Starbucks Mid-Atlantic Regional Vice President Camille Hymes addresses protesters and media in a Center City Starbucks. (Getty Images)

A Starbucks cafe in Rittenhouse Square closed for the day Monday as activists occupied the coffee shop with repeated protests of the weekend arrests of two black men.

 

Starbucks CEO Kevin Johnson, who came to Philadelphia on Monday, said it was "completely inappropriate to engage the police" related to two black men, whose arrests on April 12 for allegedly not buying anything and "trespassing" were caught on cellphone video that went viral and made worldwide headlines.

 

"The circumstances surrounding the incident and the outcome in our store on Thursday were reprehensible. … They were wrong," Johnson told ABC's "Good Morning America" from Philly, where he also met with Mayor Kenney and Police Commissioner Ross to address the incident.

 

Johnson also promised all Starbucks employees will have "unconscious bias" training.

 

Meanwhile, the manager at the cafe who originally called 911 decided to leave her position, according to the Inquirer.

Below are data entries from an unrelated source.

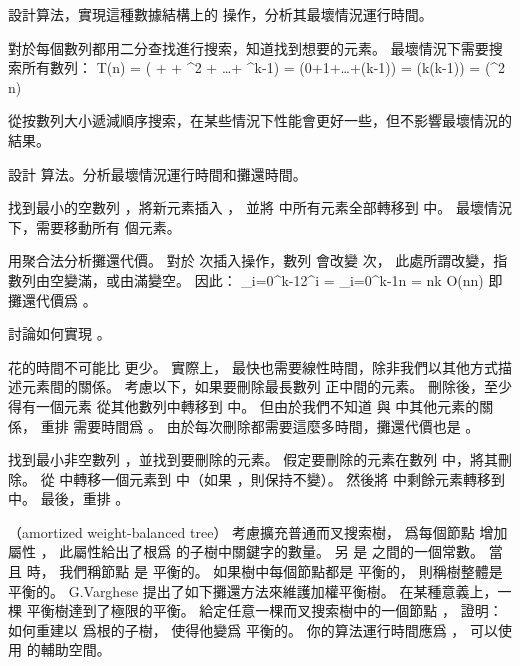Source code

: \startigBase[a]
\startitem
設計算法，實現這種數據結構上的  操作，分析其最壞情況運行時間。
\stopitem

\startANSWER
對於每個數列都用二分查找進行搜索，知道找到想要的元素。
最壞情況下需要搜索所有數列：
\startformula\startmathalignment
\NC T(n) \NC = \Theta( +  + ^2 + \ldots + ^{k-1}) \NR
\NC \NC = \Theta(0+1+\ldots+(k-1)) \NR
\NC \NC = \Theta(k(k-1)) \NR
\NC \NC = \Theta(\lg^2 n) \NR
\stopmathalignment\stopformula

從按數列大小遞減順序搜索，在某些情況下性能會更好一些，但不影響最壞情況的結果。
\stopANSWER

\startitem
設計  算法。分析最壞情況運行時間和攤還時間。
\stopitem

\startANSWER
找到最小的空數列 ，將新元素插入 ，
並將  中所有元素全部轉移到  中。
最壞情況下，需要移動所有  個元素。

用聚合法分析攤還代價。
對於  次插入操作，數列  會改變  次，
此處所謂改變，指數列由空變滿，或由滿變空。
因此：
\startformula
\sum_{i=0}^{k-1}2^i = \sum_{i=0}^{k-1}n = nk \in O(n\lg n)
\stopformula
即攤還代價爲 。
\stopANSWER

\startitem
討論如何實現 。
\stopitem

\startANSWER
{} 花的時間不可能比  更少。
實際上，  最快也需要線性時間，除非我們以其他方式描述元素間的關係。
考慮以下，如果要刪除最長數列  正中間的元素。
刪除後，至少得有一個元素  從其他數列中轉移到  中。
但由於我們不知道  與  中其他元素的關係，
重排  需要時間爲 。
由於每次刪除都需要這麼多時間，攤還代價也是 。

找到最小非空數列 ，並找到要刪除的元素。
假定要刪除的元素在數列  中，將其刪除。
從  中轉移一個元素到  中（如果 ，則保持不變）。
然後將  中剩餘元素轉移到  中。
最後，重排 。
\stopANSWER
\stopigBase
\stopPROBLEM

\startPROBLEM
（amortized weight-balanced tree）
考慮擴充普通而叉搜索樹，
爲每個節點  增加屬性 ，
此屬性給出了根爲  的子樹中關鍵字的數量。
另 \m{\alpha} 是  之間的一個常數。
當  且  時，
我們稱節點  是 {\EMP \m{\alpha} 平衡的}。
如果樹中每個節點都是 \m{\alpha} 平衡的，
則稱樹整體是 {\EMP \m{\alpha} 平衡的}。
 G.Varghese 提出了如下攤還方法來維護加權平衡樹。
\startigBase[a]\startitem
在某種意義上，一棵  平衡樹達到了極限的平衡。
給定任意一棵而叉搜索樹中的一個節點 ，
證明：如何重建以  爲根的子樹，
使得他變爲  平衡的。
你的算法運行時間應爲 ，
可以使用  的輔助空間。
\stopitem\stopigBase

She has not been identified publicly.

 

Protests were held Monday at the Starbucks by Philly for REAL Justice in the morning, and in the afternoon by POWER (Philadelphians Organized to Witness Empower and Rebuild). They shared calls for boycotts of Starbucks and the firing of the police officers involved in the arrests.

Philadelphia Police Commissioner Richard Ross defended the actions of the officers who made the arrests as being within policy and an obligation, due to the call put out by Starbucks staff. But the Pennsylvania chapter of the American Civil Liberties Union (ACLU-PA) claimed that policing is discriminatory in the section of Center City where this Starbucks is located. The ACLU said that "67 percent of stops in the police service area where the store is located are of African-Americans," while that group only makes up 3 percent of the area's population.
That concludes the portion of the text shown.